• DIRECTIONS
What is needed is the number of lines below that contain the string "Longest", with no other text.

• DATA
☆ ☆ ☆ ☆

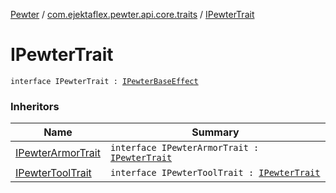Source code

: [Pewter](../index.md) / [com.ejektaflex.pewter.api.core.traits](index.md) / [IPewterTrait](./-i-pewter-trait.md)

# IPewterTrait

`interface IPewterTrait : `[`IPewterBaseEffect`](../com.ejektaflex.pewter.api.core/-i-pewter-base-effect.md)

### Inheritors

| Name | Summary |
|---|---|
| [IPewterArmorTrait](-i-pewter-armor-trait.md) | `interface IPewterArmorTrait : `[`IPewterTrait`](./-i-pewter-trait.md) |
| [IPewterToolTrait](-i-pewter-tool-trait.md) | `interface IPewterToolTrait : `[`IPewterTrait`](./-i-pewter-trait.md) |

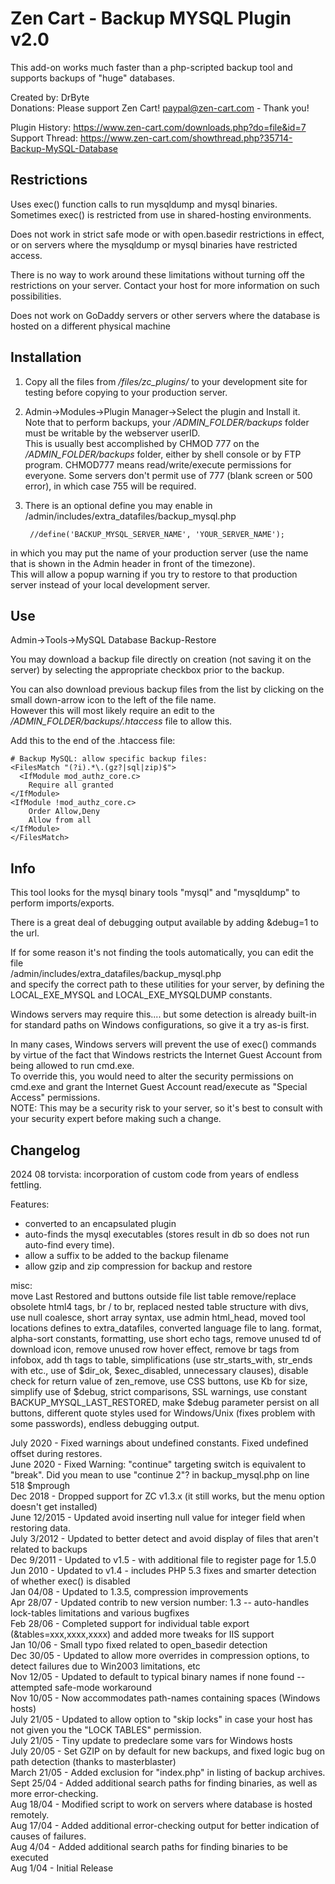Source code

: # Zen Cart - Backup MYSQL Plugin v2.0
This add-on works much faster than a php-scripted backup tool and supports backups of "huge" databases.

Created by: DrByte  
Donations:  Please support Zen Cart!  paypal@zen-cart.com  - Thank you!

Plugin History: https://www.zen-cart.com/downloads.php?do=file&id=7  
Support Thread: https://www.zen-cart.com/showthread.php?35714-Backup-MySQL-Database

## Restrictions
Uses exec() function calls to run mysqldump and mysql binaries.  
Sometimes exec() is restricted from use in shared-hosting environments.

Does not work in strict safe mode or with open.basedir restrictions in effect, or on servers where the mysqldump or mysql binaries have restricted access.

There is no way to work around these limitations 
without turning off the restrictions on your server.  Contact your host 
for more information on such possibilities.

Does not work on GoDaddy servers or other servers where the database is hosted on a different physical machine

## Installation
1. Copy all the files from */files/zc_plugins/* to your development site for testing before copying to your production server.
1. Admin->Modules->Plugin Manager->Select the plugin and Install it.  
Note that to perform backups, your */ADMIN_FOLDER/backups* folder must be 
writable by the webserver userID.  
This is usually best accomplished 
by CHMOD 777 on the */ADMIN_FOLDER/backups* folder, either by shell console 
or by FTP program. CHMOD777 means read/write/execute permissions for everyone.
Some servers don't permit use of 777 (blank screen or 500 error), in which case 755 will be required.

1. There is an optional define you may enable in  
/admin/includes/extra_datafiles/backup_mysql.php  

		//define('BACKUP_MYSQL_SERVER_NAME', 'YOUR_SERVER_NAME');  
in which you may put the name of your production server  (use the name that is shown in the Admin header in front of the timezone).  
This will allow a popup warning if you try to restore to that production server instead of your local development server.

## Use
Admin->Tools->MySQL Database Backup-Restore

You may download a backup file directly on creation (not saving it on the server) by selecting the appropriate checkbox prior to the backup.

You can also download previous backup files from the list by clicking on the small down-arrow icon to the left of the file name.  
However this will most likely require an edit to the */ADMIN_FOLDER/backups/.htaccess* file to allow this.

Add this to the end of the .htaccess file:

	# Backup MySQL: allow specific backup files:
	<FilesMatch "(?i).*\.(gz?|sql|zip)$">
	  <IfModule mod_authz_core.c>
		Require all granted
	</IfModule>
	<IfModule !mod_authz_core.c>
		Order Allow,Deny
		Allow from all
	</IfModule>
	</FilesMatch>

## Info
This tool looks for the mysql binary tools "mysql" and "mysqldump" to perform imports/exports.

There is a great deal of debugging output available by adding &debug=1 to the url.

If for some reason it's not finding the tools automatically, you can edit the file  
/admin/includes/extra_datafiles/backup_mysql.php  
and specify the correct path to these utilities for your server, by defining the LOCAL_EXE_MYSQL and LOCAL_EXE_MYSQLDUMP constants.

Windows servers may require this.... but some detection is already built-in for standard paths on Windows configurations, so give it a try as-is first.

In many cases, Windows servers will prevent the use of exec() commands by virtue of the fact that Windows restricts the Internet Guest Account from being allowed to run cmd.exe.  
To override this, you would need to alter the security permissions on cmd.exe and grant the Internet Guest Account read/execute as "Special Access" permissions.  
NOTE: This may be a security risk to your server, so it's best to consult with your security expert before making such a change.

## Changelog
2024 08 torvista: incorporation of custom code from years of endless fettling.

Features:  
* converted to an encapsulated plugin  
* auto-finds the mysql executables (stores result in db so does not run auto-find every time).
* allow a suffix to be added to the backup filename  
* allow gzip and zip compression for backup and restore

misc:  
move Last Restored and buttons outside file list table 
remove/replace obsolete html4 tags, br / to br, replaced nested table structure with divs, use null coalesce, short array syntax, use admin html_head, 
moved tool locations defines to extra_datafiles, converted language file to lang. format, alpha-sort constants, formatting, use short echo tags, remove unused td of download icon, remove unused row hover effect, remove br tags from infobox, add th tags to table, simplifications (use str_starts_with, str_ends with etc., use of $dir_ok, $exec_disabled, unnecessary clauses), disable check for return value of zen_remove, use CSS buttons, use Kb for size, simplify use of $debug, strict comparisons, SSL warnings, use constant BACKUP_MYSQL_LAST_RESTORED, make $debug parameter  persist on all buttons, different quote styles used for Windows/Unix (fixes problem with some passwords), endless debugging output.

July 2020 - Fixed warnings about undefined constants. Fixed undefined offset during restores.  
June 2020 - Fixed Warning: "continue" targeting switch is equivalent to "break". Did you mean to use "continue 2"? in backup_mysql.php on line 518 $mprough  
Dec 2018 - Dropped support for ZC v1.3.x (it still works, but the menu option doesn't get installed)  
June 12/2015 - Updated avoid inserting null value for integer field when restoring data.  
July 3/2012 - Updated to better detect and avoid display of files that aren't related to backups  
Dec 9/2011 - Updated to v1.5 - with additional file to register page for 1.5.0  
Jun 2010 - Updated to v1.4 - includes PHP 5.3 fixes and smarter detection of whether exec() is disabled  
Jan 04/08 - Updated to 1.3.5, compression improvements  
Apr 28/07 - Updated contrib to new version number: 1.3 -- auto-handles lock-tables limitations and various bugfixes  
Feb 28/06 - Completed support for individual table export (&tables=xxx,xxxx,xxxx) and added more tweaks for IIS support  
Jan 10/06 - Small typo fixed related to open_basedir detection  
Dec 30/05 - Updated to allow more overrides in compression options, to detect failures due to Win2003 limitations, etc  
Nov 12/05 - Updated to default to typical binary names if none found -- attempted safe-mode workaround  
Nov 10/05 - Now accommodates path-names containing spaces (Windows hosts)  
July 21/05 - Updated to allow option to "skip locks" in case your host has not given you the "LOCK TABLES" permission.  
July 21/05 - Tiny update to predeclare some vars for Windows hosts  
July 20/05 - Set GZIP on by default for new backups, and fixed logic bug on path detection (thanks to masterblaster)  
March 21/05 - Added exclusion for "index.php" in listing of backup archives.  
Sept 25/04 - Added additional search paths for finding binaries, as well as more error-checking.  
Aug 18/04 - Modified script to work on servers where database is hosted remotely.  
Aug 17/04 - Added additional error-checking output for better indication of causes of failures.  
Aug 4/04 - Added additional search paths for finding binaries to be executed  
Aug 1/04 - Initial Release
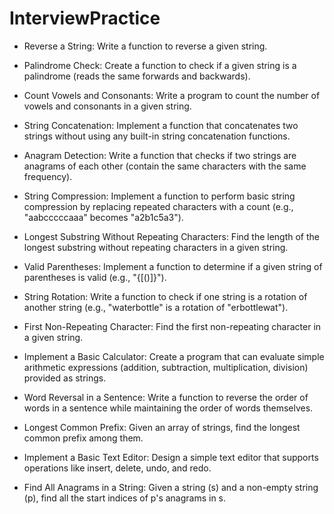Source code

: # InterviewPractice

- Reverse a String: Write a function to reverse a given string.

- Palindrome Check: Create a function to check if a given string is a palindrome (reads the same forwards and backwards).

- Count Vowels and Consonants: Write a program to count the number of vowels and consonants in a given string.

- String Concatenation: Implement a function that concatenates two strings without using any built-in string concatenation functions.

- Anagram Detection: Write a function that checks if two strings are anagrams of each other (contain the same characters with the same frequency).

- String Compression: Implement a function to perform basic string compression by replacing repeated characters with a count (e.g., "aabcccccaaa" becomes "a2b1c5a3").

- Longest Substring Without Repeating Characters: Find the length of the longest substring without repeating characters in a given string.

- Valid Parentheses: Implement a function to determine if a given string of parentheses is valid (e.g., "{[()]}").

- String Rotation: Write a function to check if one string is a rotation of another string (e.g., "waterbottle" is a rotation of "erbottlewat").
 
- First Non-Repeating Character: Find the first non-repeating character in a given string.

- Implement a Basic Calculator: Create a program that can evaluate simple arithmetic expressions (addition, subtraction, multiplication, division) provided as strings.

- Word Reversal in a Sentence: Write a function to reverse the order of words in a sentence while maintaining the order of words themselves.

- Longest Common Prefix: Given an array of strings, find the longest common prefix among them.
 
- Implement a Basic Text Editor: Design a simple text editor that supports operations like insert, delete, undo, and redo.

- Find All Anagrams in a String: Given a string (s) and a non-empty string (p), find all the start indices of p's anagrams in s.



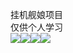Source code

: 挂机舰娘项目</br>
仅供个人学习</br>
<img src="http://p5.qhimg.com/t0101838d75947014cb.jpg"/><img src="https://i.loli.net/2018/07/10/5b44d1f2ca03e.jpg"/><img src="http://dm.pooi.cc/img/lh/emgx/lys.jpg"><img src="http://dm.pooi.cc/img/lh/single/hqsw.jpg">
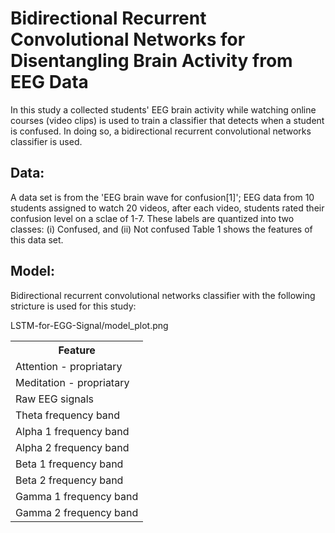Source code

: # Bidirectional Recurrent Convolutional Networks for Disentangling Brain Activity from EEG Data

In this study a collected students' EEG brain activity while watching online courses (video clips) is used to train a classifier that detects when a student is confused. In doing so, a bidirectional recurrent convolutional networks classifier is used.

## Data:
A data set is from the 'EEG brain wave for confusion[1]'; EEG data from 10 students assigned to watch 20 videos, after each video, students rated their confusion level on a sclae of 1-7. These labels are quantized into two classes: (i) Confused, and (ii) Not confused
Table 1 shows the features of this data set.

<table style="width:100%">
  <tr>
    <th>Feature</th>
  </tr>
  
  <tr>
    <td>Attention - propriatary</td>
  </tr>
  <tr>
    <td>Meditation - propriatary</td>
  </tr>
  <tr>
    <td>Raw EEG signals</td>
    
  </tr>
  <tr>
    <td>Theta frequency band</td> 
  </tr>
    <tr>
    <td>Alpha 1 frequency band</td> 
    </tr>
     <tr>
    <td>Alpha 2 frequency band</td> 
    </tr>
    <tr>
    <td>Beta 1 frequency band</td>
    </tr>
     <tr>
    <td>Beta 2 frequency band</td> 
    </tr>
    <tr>
    <td>Gamma 1 frequency band</td>
    </tr>
     <tr>
    <td>Gamma 2 frequency band</td> 
    </tr>

## Model: 
Bidirectional recurrent convolutional networks classifier with the following stricture is used for this study:

LSTM-for-EGG-Signal/model_plot.png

☆ ☆ ☆ ☆

• REPLY TO THE EXERCISE
2